The wildfires have been burning now for two months, across a landscape already parched by drought and trees wilting under premature heatwaves. The forested area razed so far is six times larger than that of the Amazon fires in 2019. An area the size of Belgium has been reduced to ash.
The south coast of New South Wales, packed at this time of year with families on holiday, has been evacuated as one town after another is razed. In Victoria, thousands have been trapped on a fire-ringed peninsula and the navy has been mobilised to rescue them by sea.
It’s been estimated that 500 million animals have died already in New South Wales alone. Koala colonies have been wiped out. Foxes and feral cats wait at the firefronts for small mammals and reptiles to flee into their jaws.
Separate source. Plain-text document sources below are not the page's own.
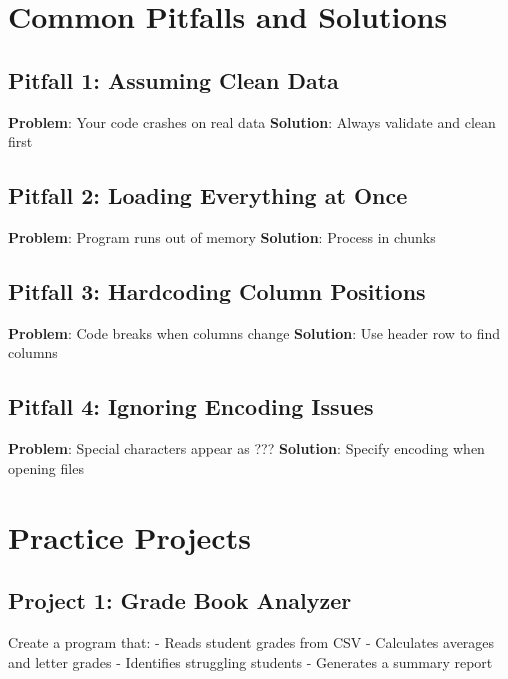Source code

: \documentclass[
  letterpaper,
  DIV=11,
  numbers=noendperiod,
  oneside]{scrreprt}
\begin{document}
\section{Common Pitfalls and
Solutions}\label{common-pitfalls-and-solutions}

\subsection{Pitfall 1: Assuming Clean
Data}\label{pitfall-1-assuming-clean-data}

\textbf{Problem}: Your code crashes on real data \textbf{Solution}:
Always validate and clean first

\subsection{Pitfall 2: Loading Everything at
Once}\label{pitfall-2-loading-everything-at-once}

\textbf{Problem}: Program runs out of memory \textbf{Solution}: Process
in chunks

\subsection{Pitfall 3: Hardcoding Column
Positions}\label{pitfall-3-hardcoding-column-positions}

\textbf{Problem}: Code breaks when columns change \textbf{Solution}: Use
header row to find columns

\subsection{Pitfall 4: Ignoring Encoding
Issues}\label{pitfall-4-ignoring-encoding-issues}

\textbf{Problem}: Special characters appear as ??? \textbf{Solution}:
Specify encoding when opening files

\section{Practice Projects}\label{practice-projects}

\subsection{Project 1: Grade Book
Analyzer}\label{project-1-grade-book-analyzer}

Create a program that: - Reads student grades from CSV - Calculates
averages and letter grades - Identifies struggling students - Generates
a summary report
\end{document}
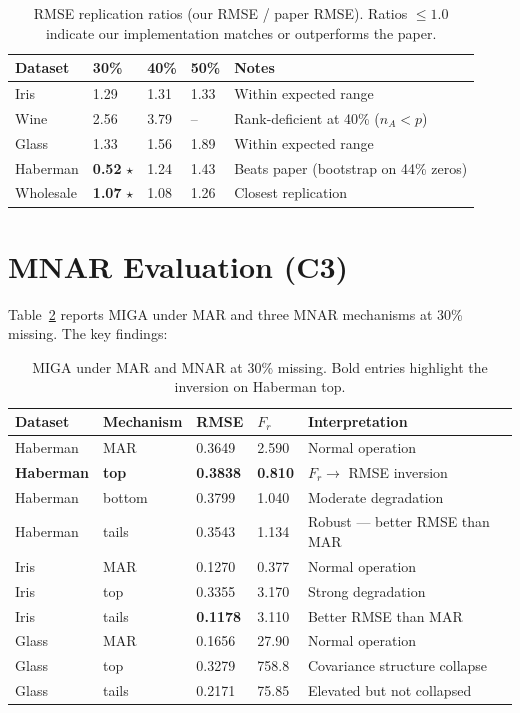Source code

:\begin{table}[h]
\caption{RMSE replication ratios (our RMSE / paper RMSE). Ratios $\leq 1.0$ indicate our implementation matches or outperforms the paper.}
\label{tab:replication}
\centering
\begin{tabular}{lllll}
\toprule
\textbf{Dataset} & \textbf{30\%} & \textbf{40\%} & \textbf{50\%} & \textbf{Notes} \\
\midrule
Iris      & 1.29 & 1.31 & 1.33 & Within expected range \\
Wine      & 2.56 & 3.79 & --   & Rank-deficient at 40\% ($n_A < p$) \\
Glass     & 1.33 & 1.56 & 1.89 & Within expected range \\
Haberman  & \textbf{0.52} $\star$ & 1.24 & 1.43 & Beats paper (bootstrap on 44\% zeros) \\
Wholesale & \textbf{1.07} $\star$ & 1.08 & 1.26 & Closest replication \\
\bottomrule
\end{tabular}
\end{table}

\section{MNAR Evaluation (C3)}

Table~\ref{tab:mnar} reports MIGA under MAR and three MNAR mechanisms at 30\% missing. The key findings:

\begin{table}[h]
\caption{MIGA under MAR and MNAR at 30\% missing. Bold entries highlight the inversion on Haberman top.}
\label{tab:mnar}
\centering
\begin{tabular}{lllll}
\toprule
\textbf{Dataset} & \textbf{Mechanism} & \textbf{RMSE} & $F_r$ & \textbf{Interpretation} \\
\midrule
Haberman & MAR    & 0.3649 & 2.590 & Normal operation \\
\textbf{Haberman} & \textbf{top}    & \textbf{0.3838} & \textbf{0.810} & $F_r \to$ RMSE inversion \\
Haberman & bottom & 0.3799 & 1.040 & Moderate degradation \\
Haberman & tails  & 0.3543 & 1.134 & Robust --- better RMSE than MAR \\
\midrule
Iris & MAR    & 0.1270 & 0.377 & Normal operation \\
Iris & top    & 0.3355 & 3.170 & Strong degradation \\
Iris & tails  & \textbf{0.1178} & 3.110 & Better RMSE than MAR \\
\midrule
Glass & MAR    & 0.1656 & 27.90 & Normal operation \\
Glass & top    & 0.3279 & 758.8 & Covariance structure collapse \\
Glass & tails  & 0.2171 & 75.85 & Elevated but not collapsed \\
\bottomrule
\end{tabular}
\end{table}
Canberra, so far spared the flames, has for weeks been blanketed by thick, choking smoke blown in from the enormous fires to the east and southeast. For many days the capital city has had the highest pollution index of any city in the world, higher than New Delhi and Beijing, with pollution often ten or twenty times higher than the level deemed hazardous.
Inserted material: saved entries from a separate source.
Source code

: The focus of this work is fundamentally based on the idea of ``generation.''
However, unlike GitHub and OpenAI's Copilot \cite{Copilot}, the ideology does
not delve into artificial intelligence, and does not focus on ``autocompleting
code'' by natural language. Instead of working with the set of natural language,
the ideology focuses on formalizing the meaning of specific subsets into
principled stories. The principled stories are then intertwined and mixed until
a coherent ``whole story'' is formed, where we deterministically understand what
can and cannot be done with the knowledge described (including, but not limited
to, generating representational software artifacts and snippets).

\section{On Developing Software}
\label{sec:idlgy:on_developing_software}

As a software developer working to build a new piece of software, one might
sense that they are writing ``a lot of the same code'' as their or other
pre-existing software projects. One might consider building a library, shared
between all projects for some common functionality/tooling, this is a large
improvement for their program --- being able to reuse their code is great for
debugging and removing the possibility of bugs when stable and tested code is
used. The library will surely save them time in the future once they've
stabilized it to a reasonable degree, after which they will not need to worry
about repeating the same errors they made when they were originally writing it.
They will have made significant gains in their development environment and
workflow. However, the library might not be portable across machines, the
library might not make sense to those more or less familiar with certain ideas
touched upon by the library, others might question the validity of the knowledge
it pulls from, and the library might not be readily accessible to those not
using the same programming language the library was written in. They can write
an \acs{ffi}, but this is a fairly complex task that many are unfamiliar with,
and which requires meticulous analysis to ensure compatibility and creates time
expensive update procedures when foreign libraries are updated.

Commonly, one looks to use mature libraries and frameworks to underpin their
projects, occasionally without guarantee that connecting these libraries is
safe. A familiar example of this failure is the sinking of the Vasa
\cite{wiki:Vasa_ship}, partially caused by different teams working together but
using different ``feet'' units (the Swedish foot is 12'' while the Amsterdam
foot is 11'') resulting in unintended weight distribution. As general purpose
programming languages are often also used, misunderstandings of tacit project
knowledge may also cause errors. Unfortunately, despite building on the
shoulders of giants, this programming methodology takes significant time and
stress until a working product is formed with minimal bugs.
Saturday was the hottest day since records began, reaching 44°C in Canberra. In Penrith, on the outskirts of Sydney, the temperature reached a crushing 49°C, so extreme it takes the breath away merely to think about it.
These fires are freakish. Firefighters with long experience say they’ve never seen anything like it. We don’t have the concepts or experience to grasp what is happening. Those who are not fighting the fires, or providing support, watch the images mesmerised. Bushfires in previous summers have provided a spectacle to be watched safely from loungerooms in the cities. But not this time.
The spectacle has become a beast rampaging across the country. The firestorms create their own weather as they roll through the forests. Those who stay to defend their homes from an oncoming firestorm tell of towering walls of flame raining embers, setting everything alight. The roar is like a freight train and the animals are screaming.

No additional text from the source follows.